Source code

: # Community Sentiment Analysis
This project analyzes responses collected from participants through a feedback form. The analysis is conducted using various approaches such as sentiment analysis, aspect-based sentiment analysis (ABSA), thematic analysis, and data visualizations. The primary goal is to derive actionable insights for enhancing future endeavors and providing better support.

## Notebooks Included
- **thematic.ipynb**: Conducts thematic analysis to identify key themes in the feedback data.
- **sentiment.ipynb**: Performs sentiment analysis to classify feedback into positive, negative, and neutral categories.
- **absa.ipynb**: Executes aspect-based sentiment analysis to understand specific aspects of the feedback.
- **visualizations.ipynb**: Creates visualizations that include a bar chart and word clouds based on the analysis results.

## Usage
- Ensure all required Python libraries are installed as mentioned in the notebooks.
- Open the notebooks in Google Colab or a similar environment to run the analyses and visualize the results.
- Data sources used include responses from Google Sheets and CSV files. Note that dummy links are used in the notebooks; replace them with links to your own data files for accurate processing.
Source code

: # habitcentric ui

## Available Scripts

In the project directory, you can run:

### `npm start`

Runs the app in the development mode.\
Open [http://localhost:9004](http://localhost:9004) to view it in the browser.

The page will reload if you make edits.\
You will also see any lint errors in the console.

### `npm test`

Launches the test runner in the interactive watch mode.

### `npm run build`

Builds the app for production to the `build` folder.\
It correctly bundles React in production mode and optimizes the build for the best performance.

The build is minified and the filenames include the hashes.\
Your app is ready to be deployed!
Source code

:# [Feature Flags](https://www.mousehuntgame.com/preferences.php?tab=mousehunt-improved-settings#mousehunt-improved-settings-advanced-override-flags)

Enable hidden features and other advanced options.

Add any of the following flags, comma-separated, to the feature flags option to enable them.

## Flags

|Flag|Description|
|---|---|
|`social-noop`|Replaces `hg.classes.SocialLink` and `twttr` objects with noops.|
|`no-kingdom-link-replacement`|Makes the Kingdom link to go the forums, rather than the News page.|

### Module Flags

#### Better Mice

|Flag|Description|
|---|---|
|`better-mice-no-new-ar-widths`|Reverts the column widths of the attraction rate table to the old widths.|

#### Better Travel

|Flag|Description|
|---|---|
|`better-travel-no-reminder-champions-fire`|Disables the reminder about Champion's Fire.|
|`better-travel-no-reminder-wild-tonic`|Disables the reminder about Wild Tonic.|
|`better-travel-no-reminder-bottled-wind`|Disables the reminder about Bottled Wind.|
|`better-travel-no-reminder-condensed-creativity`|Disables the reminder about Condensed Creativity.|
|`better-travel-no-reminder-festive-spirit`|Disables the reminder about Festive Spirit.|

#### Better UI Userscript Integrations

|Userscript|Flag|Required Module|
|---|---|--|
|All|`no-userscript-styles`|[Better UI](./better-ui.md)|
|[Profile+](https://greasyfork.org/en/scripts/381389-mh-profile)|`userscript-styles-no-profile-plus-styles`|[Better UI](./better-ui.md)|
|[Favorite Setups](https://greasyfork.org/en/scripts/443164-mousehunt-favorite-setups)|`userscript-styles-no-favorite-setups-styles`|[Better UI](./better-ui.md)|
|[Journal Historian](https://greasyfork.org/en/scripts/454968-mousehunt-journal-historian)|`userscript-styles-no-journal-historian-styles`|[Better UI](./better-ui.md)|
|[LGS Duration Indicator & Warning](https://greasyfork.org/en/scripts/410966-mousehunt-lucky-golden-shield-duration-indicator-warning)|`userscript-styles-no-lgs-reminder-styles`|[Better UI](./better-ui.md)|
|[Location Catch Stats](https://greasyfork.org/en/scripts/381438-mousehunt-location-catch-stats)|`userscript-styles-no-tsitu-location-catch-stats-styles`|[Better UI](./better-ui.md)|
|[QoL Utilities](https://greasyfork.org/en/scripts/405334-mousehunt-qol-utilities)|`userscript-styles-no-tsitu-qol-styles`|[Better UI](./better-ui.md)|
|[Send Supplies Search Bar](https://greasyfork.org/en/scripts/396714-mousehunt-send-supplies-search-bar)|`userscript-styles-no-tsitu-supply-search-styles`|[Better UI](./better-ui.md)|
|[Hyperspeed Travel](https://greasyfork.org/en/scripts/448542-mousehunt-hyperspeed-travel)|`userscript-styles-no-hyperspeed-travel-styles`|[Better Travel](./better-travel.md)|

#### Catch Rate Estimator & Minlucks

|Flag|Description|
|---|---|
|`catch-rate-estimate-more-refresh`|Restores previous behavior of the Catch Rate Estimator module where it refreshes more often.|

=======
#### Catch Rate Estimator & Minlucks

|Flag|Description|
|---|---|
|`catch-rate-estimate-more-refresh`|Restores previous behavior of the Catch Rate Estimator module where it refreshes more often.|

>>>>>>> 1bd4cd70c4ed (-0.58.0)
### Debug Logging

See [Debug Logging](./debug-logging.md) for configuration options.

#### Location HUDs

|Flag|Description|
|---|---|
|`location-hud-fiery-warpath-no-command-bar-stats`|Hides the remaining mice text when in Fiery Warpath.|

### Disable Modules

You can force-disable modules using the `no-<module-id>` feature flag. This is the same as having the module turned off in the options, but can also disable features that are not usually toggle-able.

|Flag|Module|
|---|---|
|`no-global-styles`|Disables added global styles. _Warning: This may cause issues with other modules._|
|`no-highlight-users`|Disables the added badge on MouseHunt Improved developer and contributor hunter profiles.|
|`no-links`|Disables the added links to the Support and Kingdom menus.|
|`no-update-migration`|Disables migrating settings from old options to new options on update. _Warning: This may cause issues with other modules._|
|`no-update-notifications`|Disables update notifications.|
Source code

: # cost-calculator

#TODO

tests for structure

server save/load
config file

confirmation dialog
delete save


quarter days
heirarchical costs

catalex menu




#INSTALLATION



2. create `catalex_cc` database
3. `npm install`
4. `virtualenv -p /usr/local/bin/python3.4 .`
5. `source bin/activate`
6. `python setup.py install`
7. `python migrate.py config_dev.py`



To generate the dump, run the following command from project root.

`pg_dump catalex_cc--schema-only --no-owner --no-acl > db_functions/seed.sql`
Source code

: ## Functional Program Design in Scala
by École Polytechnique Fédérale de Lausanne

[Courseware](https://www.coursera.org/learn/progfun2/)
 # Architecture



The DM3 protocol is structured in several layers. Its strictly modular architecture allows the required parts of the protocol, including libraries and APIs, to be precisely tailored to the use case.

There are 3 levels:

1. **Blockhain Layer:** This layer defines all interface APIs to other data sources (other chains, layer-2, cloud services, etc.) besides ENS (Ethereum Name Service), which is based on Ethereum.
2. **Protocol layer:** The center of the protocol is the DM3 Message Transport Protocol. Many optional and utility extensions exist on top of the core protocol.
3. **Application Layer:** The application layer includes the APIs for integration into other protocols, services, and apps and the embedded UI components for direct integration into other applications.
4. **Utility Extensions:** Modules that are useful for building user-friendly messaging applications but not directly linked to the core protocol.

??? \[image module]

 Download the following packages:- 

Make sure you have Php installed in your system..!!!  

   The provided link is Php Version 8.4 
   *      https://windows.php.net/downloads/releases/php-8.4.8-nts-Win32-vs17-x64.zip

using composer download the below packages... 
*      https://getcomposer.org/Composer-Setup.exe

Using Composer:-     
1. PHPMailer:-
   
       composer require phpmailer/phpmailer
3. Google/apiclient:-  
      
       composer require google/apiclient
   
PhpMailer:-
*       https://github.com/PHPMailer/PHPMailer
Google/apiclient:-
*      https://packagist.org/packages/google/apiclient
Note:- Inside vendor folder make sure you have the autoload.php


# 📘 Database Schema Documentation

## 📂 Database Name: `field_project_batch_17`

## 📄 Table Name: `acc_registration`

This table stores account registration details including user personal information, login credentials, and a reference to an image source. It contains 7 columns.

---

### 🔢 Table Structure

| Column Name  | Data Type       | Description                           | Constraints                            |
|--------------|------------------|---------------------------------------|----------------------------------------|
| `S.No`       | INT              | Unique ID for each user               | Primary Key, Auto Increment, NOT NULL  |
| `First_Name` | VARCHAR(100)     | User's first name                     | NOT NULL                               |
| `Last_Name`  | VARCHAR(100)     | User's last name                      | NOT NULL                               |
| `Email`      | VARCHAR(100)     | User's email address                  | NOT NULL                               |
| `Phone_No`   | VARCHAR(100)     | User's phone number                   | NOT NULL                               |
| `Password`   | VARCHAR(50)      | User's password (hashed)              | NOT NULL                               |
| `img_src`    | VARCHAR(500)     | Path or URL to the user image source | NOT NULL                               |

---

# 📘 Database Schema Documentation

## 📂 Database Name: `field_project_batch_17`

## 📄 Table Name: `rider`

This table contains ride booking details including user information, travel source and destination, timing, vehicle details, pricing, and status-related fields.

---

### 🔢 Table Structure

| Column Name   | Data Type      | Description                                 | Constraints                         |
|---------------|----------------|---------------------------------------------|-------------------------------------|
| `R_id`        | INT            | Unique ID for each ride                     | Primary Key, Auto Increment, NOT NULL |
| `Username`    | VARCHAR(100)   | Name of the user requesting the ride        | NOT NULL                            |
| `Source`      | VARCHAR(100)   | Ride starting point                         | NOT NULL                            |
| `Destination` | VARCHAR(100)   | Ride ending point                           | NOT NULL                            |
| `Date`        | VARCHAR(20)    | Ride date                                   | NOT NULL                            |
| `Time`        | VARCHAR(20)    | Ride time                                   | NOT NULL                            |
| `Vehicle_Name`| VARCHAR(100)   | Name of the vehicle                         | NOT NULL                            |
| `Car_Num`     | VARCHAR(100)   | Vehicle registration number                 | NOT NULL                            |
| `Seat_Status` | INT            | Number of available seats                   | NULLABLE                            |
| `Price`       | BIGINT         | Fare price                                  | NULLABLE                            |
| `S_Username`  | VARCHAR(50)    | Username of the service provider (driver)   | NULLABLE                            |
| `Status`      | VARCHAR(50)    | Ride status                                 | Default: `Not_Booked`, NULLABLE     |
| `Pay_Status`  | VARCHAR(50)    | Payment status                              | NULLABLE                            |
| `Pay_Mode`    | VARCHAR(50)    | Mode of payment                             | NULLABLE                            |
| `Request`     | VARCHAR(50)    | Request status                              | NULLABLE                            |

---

------------------------------------

Task> Every line that holds the word "reminder" should be copied from the records.

Finished exercise>
|`better-travel-no-reminder-champions-fire`|Disables the reminder about Champion's Fire.|
|`better-travel-no-reminder-wild-tonic`|Disables the reminder about Wild Tonic.|
|`better-travel-no-reminder-bottled-wind`|Disables the reminder about Bottled Wind.|
|`better-travel-no-reminder-condensed-creativity`|Disables the reminder about Condensed Creativity.|
|`better-travel-no-reminder-festive-spirit`|Disables the reminder about Festive Spirit.|
|[LGS Duration Indicator & Warning](https://greasyfork.org/en/scripts/410966-mousehunt-lucky-golden-shield-duration-indicator-warning)|`userscript-styles-no-lgs-reminder-styles`|[Better UI](./better-ui.md)|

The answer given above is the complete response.